● **Task goal**
Where does the string "output" appear in the listing below? Copy every line where it does.

● **Records for this exercise**
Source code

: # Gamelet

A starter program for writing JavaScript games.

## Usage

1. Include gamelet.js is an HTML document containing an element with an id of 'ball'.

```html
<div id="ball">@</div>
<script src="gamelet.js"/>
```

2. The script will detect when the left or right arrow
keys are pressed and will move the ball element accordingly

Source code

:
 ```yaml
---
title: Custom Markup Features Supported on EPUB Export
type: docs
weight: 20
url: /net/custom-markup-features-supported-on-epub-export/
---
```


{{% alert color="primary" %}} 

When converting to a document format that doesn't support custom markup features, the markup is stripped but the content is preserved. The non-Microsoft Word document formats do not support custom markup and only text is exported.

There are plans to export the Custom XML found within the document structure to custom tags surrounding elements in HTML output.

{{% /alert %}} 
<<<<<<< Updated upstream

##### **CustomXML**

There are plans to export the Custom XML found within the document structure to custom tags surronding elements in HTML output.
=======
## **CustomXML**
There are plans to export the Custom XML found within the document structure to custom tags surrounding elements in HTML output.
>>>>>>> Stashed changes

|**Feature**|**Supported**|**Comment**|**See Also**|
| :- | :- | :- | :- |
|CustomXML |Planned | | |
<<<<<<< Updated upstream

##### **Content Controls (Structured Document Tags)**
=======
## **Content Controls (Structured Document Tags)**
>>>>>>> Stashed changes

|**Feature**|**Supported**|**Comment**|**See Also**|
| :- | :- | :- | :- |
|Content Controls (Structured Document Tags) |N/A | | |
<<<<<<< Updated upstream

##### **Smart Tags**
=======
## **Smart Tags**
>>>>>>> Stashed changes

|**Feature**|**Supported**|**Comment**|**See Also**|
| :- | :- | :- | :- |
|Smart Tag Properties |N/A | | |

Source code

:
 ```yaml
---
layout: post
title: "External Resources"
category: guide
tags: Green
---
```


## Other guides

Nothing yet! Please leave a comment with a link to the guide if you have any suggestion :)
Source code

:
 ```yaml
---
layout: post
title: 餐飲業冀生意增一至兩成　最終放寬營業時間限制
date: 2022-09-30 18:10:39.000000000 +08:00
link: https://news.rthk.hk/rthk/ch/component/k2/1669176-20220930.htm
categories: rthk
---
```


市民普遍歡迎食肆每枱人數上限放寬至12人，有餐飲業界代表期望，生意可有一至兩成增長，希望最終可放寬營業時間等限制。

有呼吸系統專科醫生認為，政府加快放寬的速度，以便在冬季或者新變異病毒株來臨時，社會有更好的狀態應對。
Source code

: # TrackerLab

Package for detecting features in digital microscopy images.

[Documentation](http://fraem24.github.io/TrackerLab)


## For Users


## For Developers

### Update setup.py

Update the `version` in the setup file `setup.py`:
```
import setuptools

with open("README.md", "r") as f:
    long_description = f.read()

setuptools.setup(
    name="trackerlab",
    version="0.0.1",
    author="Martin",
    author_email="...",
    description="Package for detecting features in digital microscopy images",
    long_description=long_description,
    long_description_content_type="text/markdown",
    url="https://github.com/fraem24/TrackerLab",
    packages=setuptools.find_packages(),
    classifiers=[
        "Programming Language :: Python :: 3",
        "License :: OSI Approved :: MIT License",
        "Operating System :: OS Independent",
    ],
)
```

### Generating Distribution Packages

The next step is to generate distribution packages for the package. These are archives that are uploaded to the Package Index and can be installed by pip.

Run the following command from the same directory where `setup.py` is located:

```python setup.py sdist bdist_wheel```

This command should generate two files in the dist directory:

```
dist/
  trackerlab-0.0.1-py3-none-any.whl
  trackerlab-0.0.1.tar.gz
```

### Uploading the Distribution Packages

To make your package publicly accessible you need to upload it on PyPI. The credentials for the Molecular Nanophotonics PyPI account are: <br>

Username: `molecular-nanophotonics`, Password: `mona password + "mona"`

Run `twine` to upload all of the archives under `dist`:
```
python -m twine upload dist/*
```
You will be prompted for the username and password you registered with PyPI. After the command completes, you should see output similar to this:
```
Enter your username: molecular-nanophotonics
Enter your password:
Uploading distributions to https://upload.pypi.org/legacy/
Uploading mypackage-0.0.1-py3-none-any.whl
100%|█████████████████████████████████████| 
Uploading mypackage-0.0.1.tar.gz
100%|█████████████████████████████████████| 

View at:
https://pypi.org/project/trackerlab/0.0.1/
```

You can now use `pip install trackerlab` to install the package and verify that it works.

● **Task result**
There are plans to export the Custom XML found within the document structure to custom tags surrounding elements in HTML output.
There are plans to export the Custom XML found within the document structure to custom tags surronding elements in HTML output.
There are plans to export the Custom XML found within the document structure to custom tags surrounding elements in HTML output.
You will be prompted for the username and password you registered with PyPI. After the command completes, you should see output similar to this:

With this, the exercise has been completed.